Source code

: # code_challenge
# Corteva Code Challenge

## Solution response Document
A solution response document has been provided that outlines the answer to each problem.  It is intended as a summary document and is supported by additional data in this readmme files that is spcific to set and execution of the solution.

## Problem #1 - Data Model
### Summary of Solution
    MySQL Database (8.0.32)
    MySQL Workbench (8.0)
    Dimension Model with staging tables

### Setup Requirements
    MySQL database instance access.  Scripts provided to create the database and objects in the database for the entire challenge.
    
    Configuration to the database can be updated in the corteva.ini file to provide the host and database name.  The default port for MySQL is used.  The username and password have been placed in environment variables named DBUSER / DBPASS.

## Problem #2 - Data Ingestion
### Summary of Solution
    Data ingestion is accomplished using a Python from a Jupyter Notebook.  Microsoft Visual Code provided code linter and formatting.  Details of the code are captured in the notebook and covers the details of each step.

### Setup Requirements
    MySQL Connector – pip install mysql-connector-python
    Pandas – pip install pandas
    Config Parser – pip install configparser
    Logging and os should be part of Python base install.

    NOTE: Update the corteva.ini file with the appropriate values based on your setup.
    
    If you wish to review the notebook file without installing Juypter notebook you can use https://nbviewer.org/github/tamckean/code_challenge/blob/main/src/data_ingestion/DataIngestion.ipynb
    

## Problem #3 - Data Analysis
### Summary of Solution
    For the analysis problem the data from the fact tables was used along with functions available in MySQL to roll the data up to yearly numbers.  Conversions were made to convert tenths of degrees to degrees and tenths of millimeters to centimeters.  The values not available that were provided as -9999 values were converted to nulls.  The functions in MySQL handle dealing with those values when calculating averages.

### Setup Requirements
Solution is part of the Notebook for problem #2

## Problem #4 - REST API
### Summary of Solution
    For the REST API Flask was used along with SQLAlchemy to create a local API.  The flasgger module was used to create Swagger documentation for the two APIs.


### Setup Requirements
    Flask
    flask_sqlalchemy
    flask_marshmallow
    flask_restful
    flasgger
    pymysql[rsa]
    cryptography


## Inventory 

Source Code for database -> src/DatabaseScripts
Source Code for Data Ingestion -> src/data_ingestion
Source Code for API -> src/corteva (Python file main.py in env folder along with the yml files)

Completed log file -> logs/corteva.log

* * * *

The complete material must be repeated exactly.

Source code

: # code_challenge
# Corteva Code Challenge

## Solution response Document
A solution response document has been provided that outlines the answer to each problem.  It is intended as a summary document and is supported by additional data in this readmme files that is spcific to set and execution of the solution.

## Problem #1 - Data Model
### Summary of Solution
    MySQL Database (8.0.32)
    MySQL Workbench (8.0)
    Dimension Model with staging tables

### Setup Requirements
    MySQL database instance access.  Scripts provided to create the database and objects in the database for the entire challenge.
    
    Configuration to the database can be updated in the corteva.ini file to provide the host and database name.  The default port for MySQL is used.  The username and password have been placed in environment variables named DBUSER / DBPASS.

## Problem #2 - Data Ingestion
### Summary of Solution
    Data ingestion is accomplished using a Python from a Jupyter Notebook.  Microsoft Visual Code provided code linter and formatting.  Details of the code are captured in the notebook and covers the details of each step.

### Setup Requirements
    MySQL Connector – pip install mysql-connector-python
    Pandas – pip install pandas
    Config Parser – pip install configparser
    Logging and os should be part of Python base install.

    NOTE: Update the corteva.ini file with the appropriate values based on your setup.
    
    If you wish to review the notebook file without installing Juypter notebook you can use https://nbviewer.org/github/tamckean/code_challenge/blob/main/src/data_ingestion/DataIngestion.ipynb
    

## Problem #3 - Data Analysis
### Summary of Solution
    For the analysis problem the data from the fact tables was used along with functions available in MySQL to roll the data up to yearly numbers.  Conversions were made to convert tenths of degrees to degrees and tenths of millimeters to centimeters.  The values not available that were provided as -9999 values were converted to nulls.  The functions in MySQL handle dealing with those values when calculating averages.

### Setup Requirements
Solution is part of the Notebook for problem #2

## Problem #4 - REST API
### Summary of Solution
    For the REST API Flask was used along with SQLAlchemy to create a local API.  The flasgger module was used to create Swagger documentation for the two APIs.


### Setup Requirements
    Flask
    flask_sqlalchemy
    flask_marshmallow
    flask_restful
    flasgger
    pymysql[rsa]
    cryptography


## Inventory 

Source Code for database -> src/DatabaseScripts
Source Code for Data Ingestion -> src/data_ingestion
Source Code for API -> src/corteva (Python file main.py in env folder along with the yml files)

Completed log file -> logs/corteva.log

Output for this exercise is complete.